Tips for Building Effective Resume
A resume is a summary of background, skills and qualifications, which is sent to employers for review. Consider it to be your personal marketing brochure with the goal of gaining the employer’s attention and to giving them the information they need to bring you to the next step in the hiring process, an interview. Your resume is often the first document that an employer would typically look at, so it serves as your first impression in the employment process. A well-written and formatted resume tells the employer a lot about your professionalism, and improves the chances for receiving an interview and as it is said that first impression is the last impression, so your resume should be very effective.
Format Your Resume Wisely “Do the Hiring Managers” Work for Them
No matter how well written, your resume won’t get a thorough reading at a first glance. Generally a resume gets scanned for 25 seconds. Scanning is more difficult if it is hard to read, poorly organized or exceeds two pages.
- Use a logical format and wide margins, clean type and clear headings
- Selectively apply bold and italic typeface that help the reader’s eye
- Use bullets to call attention to important points (i.e. accomplishments)
Identify Accomplishments not Just Job Descriptions
Hiring managers, especially in technical fields like engineering, seek candidates that can help them solve a problem or satisfy a need within their company. Consequently, you can’t be a solution to their problems without stating how you have solved similar problems in other companies and situations.
- Focus on what you did in the job, NOT what your job was there’s a difference
- Include a one or two top line job description first, then list your accomplishments
- For each point ask yourself, What was the benefit of having done what I did?
- Accomplishments should be unique to you, not just a list of what someone else did
- Avoid using the generic descriptions of the jobs you originally applied for or held
Quantify Your Accomplishments
Q: What’s the most common resume mistake?
A: Making too many general claims and using too much industry jargon that does not market the candidate. A resume is a marketing document designed to sell your skills and strengths rather than just portray a bio of the candidate.
- Include and highlight specific achievements that present a comprehensive picture of your marketability
- Quantify your achievements to ensure greater confidence in the hiring manager and thereby generate interest percentages, dollars, number of employees, etc.
- Work backwards to quantify your accomplishments by asking, if I had not done X, what could have happened?
Cater your Resume for the Industry
Unlike advertising and designing professionals who have greater creative license in designing their resume for those fields, the mechanical engineering industry won’t be impressed and may be turned off by distinctive resume design.
- Err on the side of being conservative stylistically
- Your accomplishments, error-free writing, grammatically-correct, clean, crisp type and paper will make the impression for you.
Replace your Objective” with a “Career Summary”
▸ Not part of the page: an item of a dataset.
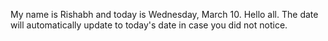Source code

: My name is Rishabh and today is Wednesday, March 10. Hello all. The date will automatically update to today's date in case you did not notice.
A Career Summary is designed to give a brief overview of who you are and what you do. Most Objectives sound similar: Seeking a challenging, interesting position in X where I can use my skills of X, Y, and Z to contribute to the bottom line. Not telling at all.
- Grab a hiring manager’s attention right from the beginning, remembering you
- have only 25 few seconds to make a good impression
- Spend time developing a summary that immediately gets their attention, and accurately and powerfully describes you as a solution to their problems
Use %’s, $’s and #’s
You should always use %’s, $’s and #’s. Dollar totals, numbers, and percentages stand out in the body of a resume. Below are two examples of a job duty described with them (good) and without (bad). As you can see by the examples, being specific does not mean being lengthy.
- Bad: Account manager for advertising agency
- Good: Managed 15 strategic accounts billing in excess of $15MM annually
- Bad: Sold widgets to clients located in the Midwest
- Good: Increased sales by 17% in a 5-state territory
Network. Network. Network.
For unemployed candidates, handing out resumes should be a full-time job. The majority of mid- to senior-level positions are filled through networking, so contact everyone you know in addition to recruiters who are in a position to hire you or share insights. Networking can include-
- Personal business contacts, people you’ve worked for or who worked for you
- Vendors and sales representatives you’ve dealt with in the past five years
- People listed in the alumni directory of your alma matter
- With a solid resume in hand you’ll greatly increase your odds of earning a closer look and getting that interview.